• **ABOUT THIS EXERCISE**:
Please set out each line below exactly as it stands, without the images.

• **MATERIAL FOR THIS EXERCISE**:
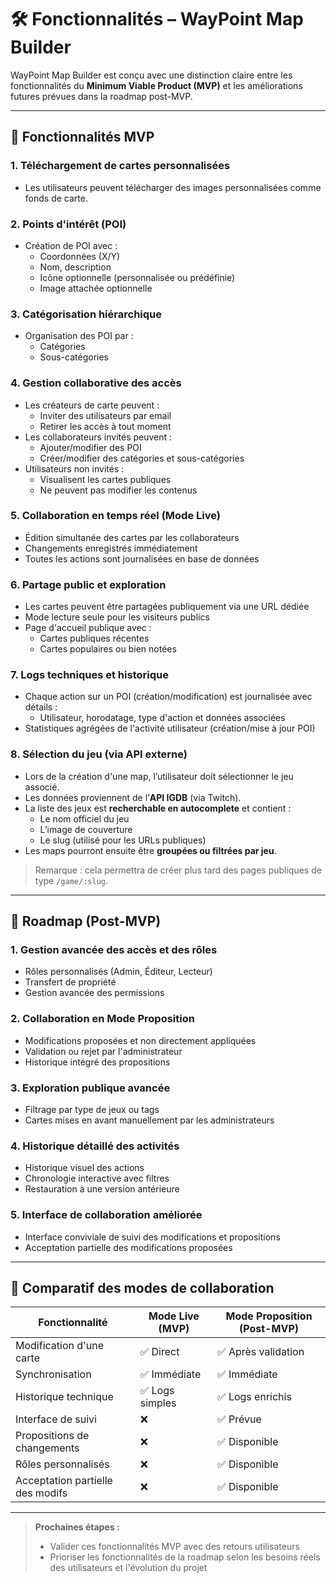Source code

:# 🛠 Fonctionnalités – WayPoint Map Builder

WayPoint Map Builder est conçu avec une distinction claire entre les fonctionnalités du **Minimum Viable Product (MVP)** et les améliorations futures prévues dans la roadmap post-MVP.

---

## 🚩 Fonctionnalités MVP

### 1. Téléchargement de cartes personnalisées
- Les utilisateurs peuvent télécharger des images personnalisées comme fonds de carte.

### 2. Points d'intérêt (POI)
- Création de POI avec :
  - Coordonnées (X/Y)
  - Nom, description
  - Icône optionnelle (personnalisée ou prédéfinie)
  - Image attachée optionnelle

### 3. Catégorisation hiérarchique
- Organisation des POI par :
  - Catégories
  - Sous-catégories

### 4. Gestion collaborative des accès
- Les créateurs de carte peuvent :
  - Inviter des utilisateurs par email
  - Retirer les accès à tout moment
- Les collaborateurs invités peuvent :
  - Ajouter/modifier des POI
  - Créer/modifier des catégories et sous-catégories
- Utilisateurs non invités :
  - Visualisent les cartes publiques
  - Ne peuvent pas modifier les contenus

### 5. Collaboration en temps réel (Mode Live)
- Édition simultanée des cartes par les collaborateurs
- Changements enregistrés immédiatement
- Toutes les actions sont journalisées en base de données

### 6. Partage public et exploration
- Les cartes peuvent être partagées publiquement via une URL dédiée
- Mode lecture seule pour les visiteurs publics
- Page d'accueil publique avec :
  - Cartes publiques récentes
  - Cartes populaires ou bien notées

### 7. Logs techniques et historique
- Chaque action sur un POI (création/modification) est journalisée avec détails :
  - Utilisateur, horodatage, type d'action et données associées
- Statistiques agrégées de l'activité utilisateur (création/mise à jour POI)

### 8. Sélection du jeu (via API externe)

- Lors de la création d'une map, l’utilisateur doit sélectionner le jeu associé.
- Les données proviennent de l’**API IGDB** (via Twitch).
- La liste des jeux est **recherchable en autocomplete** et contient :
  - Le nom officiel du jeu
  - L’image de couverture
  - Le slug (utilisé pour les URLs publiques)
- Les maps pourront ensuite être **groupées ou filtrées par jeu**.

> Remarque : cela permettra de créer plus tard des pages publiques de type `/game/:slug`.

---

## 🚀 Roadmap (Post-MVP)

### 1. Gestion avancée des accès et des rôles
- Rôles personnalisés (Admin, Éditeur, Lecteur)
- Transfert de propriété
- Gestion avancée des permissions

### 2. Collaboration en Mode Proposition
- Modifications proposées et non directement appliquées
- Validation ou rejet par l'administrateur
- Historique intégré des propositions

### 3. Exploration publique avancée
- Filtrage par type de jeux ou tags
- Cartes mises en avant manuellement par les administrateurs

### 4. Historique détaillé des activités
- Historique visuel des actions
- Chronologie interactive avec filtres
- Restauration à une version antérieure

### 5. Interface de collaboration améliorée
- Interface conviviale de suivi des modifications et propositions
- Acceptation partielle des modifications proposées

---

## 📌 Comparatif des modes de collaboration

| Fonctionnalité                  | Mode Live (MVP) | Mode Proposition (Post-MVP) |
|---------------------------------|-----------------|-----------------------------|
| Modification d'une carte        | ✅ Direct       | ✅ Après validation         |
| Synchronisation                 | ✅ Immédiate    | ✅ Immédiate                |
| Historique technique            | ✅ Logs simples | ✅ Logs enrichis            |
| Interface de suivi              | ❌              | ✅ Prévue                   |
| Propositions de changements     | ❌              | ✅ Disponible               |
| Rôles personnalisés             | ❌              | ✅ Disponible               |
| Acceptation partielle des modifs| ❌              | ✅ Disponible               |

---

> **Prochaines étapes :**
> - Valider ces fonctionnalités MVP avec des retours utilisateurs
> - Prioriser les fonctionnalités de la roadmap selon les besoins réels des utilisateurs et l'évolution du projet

• **TASK ANSWER**:
Source code

:# 🛠 Fonctionnalités – WayPoint Map Builder

WayPoint Map Builder est conçu avec une distinction claire entre les fonctionnalités du **Minimum Viable Product (MVP)** et les améliorations futures prévues dans la roadmap post-MVP.

---

## 🚩 Fonctionnalités MVP

### 1. Téléchargement de cartes personnalisées
- Les utilisateurs peuvent télécharger des images personnalisées comme fonds de carte.

### 2. Points d'intérêt (POI)
- Création de POI avec :
  - Coordonnées (X/Y)
  - Nom, description
  - Icône optionnelle (personnalisée ou prédéfinie)
  - Image attachée optionnelle

### 3. Catégorisation hiérarchique
- Organisation des POI par :
  - Catégories
  - Sous-catégories

### 4. Gestion collaborative des accès
- Les créateurs de carte peuvent :
  - Inviter des utilisateurs par email
  - Retirer les accès à tout moment
- Les collaborateurs invités peuvent :
  - Ajouter/modifier des POI
  - Créer/modifier des catégories et sous-catégories
- Utilisateurs non invités :
  - Visualisent les cartes publiques
  - Ne peuvent pas modifier les contenus

### 5. Collaboration en temps réel (Mode Live)
- Édition simultanée des cartes par les collaborateurs
- Changements enregistrés immédiatement
- Toutes les actions sont journalisées en base de données

### 6. Partage public et exploration
- Les cartes peuvent être partagées publiquement via une URL dédiée
- Mode lecture seule pour les visiteurs publics
- Page d'accueil publique avec :
  - Cartes publiques récentes
  - Cartes populaires ou bien notées

### 7. Logs techniques et historique
- Chaque action sur un POI (création/modification) est journalisée avec détails :
  - Utilisateur, horodatage, type d'action et données associées
- Statistiques agrégées de l'activité utilisateur (création/mise à jour POI)

### 8. Sélection du jeu (via API externe)

- Lors de la création d'une map, l’utilisateur doit sélectionner le jeu associé.
- Les données proviennent de l’**API IGDB** (via Twitch).
- La liste des jeux est **recherchable en autocomplete** et contient :
  - Le nom officiel du jeu
  - L’image de couverture
  - Le slug (utilisé pour les URLs publiques)
- Les maps pourront ensuite être **groupées ou filtrées par jeu**.

> Remarque : cela permettra de créer plus tard des pages publiques de type `/game/:slug`.

---

## 🚀 Roadmap (Post-MVP)

### 1. Gestion avancée des accès et des rôles
- Rôles personnalisés (Admin, Éditeur, Lecteur)
- Transfert de propriété
- Gestion avancée des permissions

### 2. Collaboration en Mode Proposition
- Modifications proposées et non directement appliquées
- Validation ou rejet par l'administrateur
- Historique intégré des propositions

### 3. Exploration publique avancée
- Filtrage par type de jeux ou tags
- Cartes mises en avant manuellement par les administrateurs

### 4. Historique détaillé des activités
- Historique visuel des actions
- Chronologie interactive avec filtres
- Restauration à une version antérieure

### 5. Interface de collaboration améliorée
- Interface conviviale de suivi des modifications et propositions
- Acceptation partielle des modifications proposées

---

## 📌 Comparatif des modes de collaboration

| Fonctionnalité                  | Mode Live (MVP) | Mode Proposition (Post-MVP) |
|---------------------------------|-----------------|-----------------------------|
| Modification d'une carte        | ✅ Direct       | ✅ Après validation         |
| Synchronisation                 | ✅ Immédiate    | ✅ Immédiate                |
| Historique technique            | ✅ Logs simples | ✅ Logs enrichis            |
| Interface de suivi              | ❌              | ✅ Prévue                   |
| Propositions de changements     | ❌              | ✅ Disponible               |
| Rôles personnalisés             | ❌              | ✅ Disponible               |
| Acceptation partielle des modifs| ❌              | ✅ Disponible               |

---

> **Prochaines étapes :**
> - Valider ces fonctionnalités MVP avec des retours utilisateurs
> - Prioriser les fonctionnalités de la roadmap selon les besoins réels des utilisateurs et l'évolution du projet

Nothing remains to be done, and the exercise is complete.